What to work on: Your reply should be only the number of lines in the material below that include the word "intorno".

'''

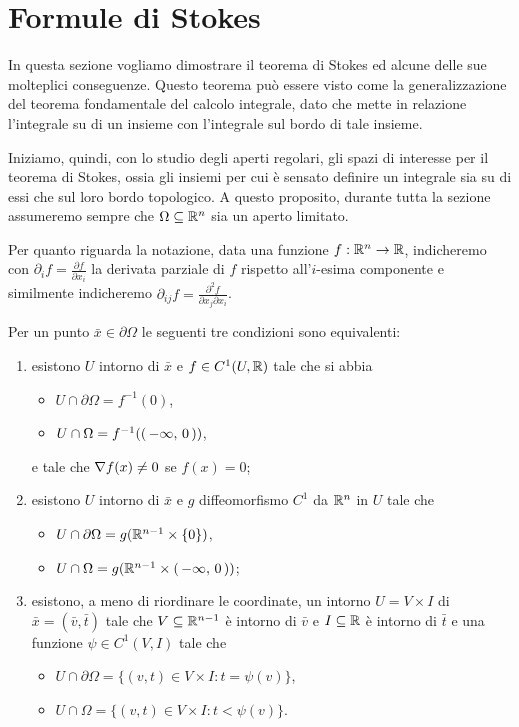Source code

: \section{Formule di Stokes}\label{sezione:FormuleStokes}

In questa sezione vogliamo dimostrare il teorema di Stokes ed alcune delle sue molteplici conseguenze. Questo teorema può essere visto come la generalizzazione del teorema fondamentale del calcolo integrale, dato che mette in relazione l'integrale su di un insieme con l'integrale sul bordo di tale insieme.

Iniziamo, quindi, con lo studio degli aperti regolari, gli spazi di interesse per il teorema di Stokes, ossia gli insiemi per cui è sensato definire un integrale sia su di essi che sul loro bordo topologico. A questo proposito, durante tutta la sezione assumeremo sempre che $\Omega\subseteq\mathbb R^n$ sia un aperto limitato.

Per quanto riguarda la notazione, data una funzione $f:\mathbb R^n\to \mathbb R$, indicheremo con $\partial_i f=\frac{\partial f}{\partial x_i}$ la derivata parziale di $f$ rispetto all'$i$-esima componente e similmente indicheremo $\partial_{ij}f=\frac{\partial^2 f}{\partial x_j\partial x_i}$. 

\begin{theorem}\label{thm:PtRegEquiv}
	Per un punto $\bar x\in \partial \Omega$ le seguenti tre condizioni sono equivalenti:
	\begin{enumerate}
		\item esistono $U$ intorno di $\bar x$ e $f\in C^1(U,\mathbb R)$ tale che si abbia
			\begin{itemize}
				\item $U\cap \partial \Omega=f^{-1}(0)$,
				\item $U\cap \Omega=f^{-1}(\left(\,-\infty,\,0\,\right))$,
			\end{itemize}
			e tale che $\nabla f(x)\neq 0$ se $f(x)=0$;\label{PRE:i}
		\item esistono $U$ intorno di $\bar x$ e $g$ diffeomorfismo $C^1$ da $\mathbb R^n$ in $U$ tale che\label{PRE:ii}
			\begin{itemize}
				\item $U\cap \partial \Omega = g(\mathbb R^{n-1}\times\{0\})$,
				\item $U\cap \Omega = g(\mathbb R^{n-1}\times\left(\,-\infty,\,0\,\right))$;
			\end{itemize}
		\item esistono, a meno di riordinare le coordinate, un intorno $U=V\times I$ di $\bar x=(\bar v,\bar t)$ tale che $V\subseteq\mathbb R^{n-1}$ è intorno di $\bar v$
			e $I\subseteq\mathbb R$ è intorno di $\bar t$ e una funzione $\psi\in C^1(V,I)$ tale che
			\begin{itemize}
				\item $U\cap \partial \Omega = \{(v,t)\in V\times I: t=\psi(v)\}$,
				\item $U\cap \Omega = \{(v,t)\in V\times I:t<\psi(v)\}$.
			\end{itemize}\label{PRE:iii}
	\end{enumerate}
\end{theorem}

'''

Answer area: 4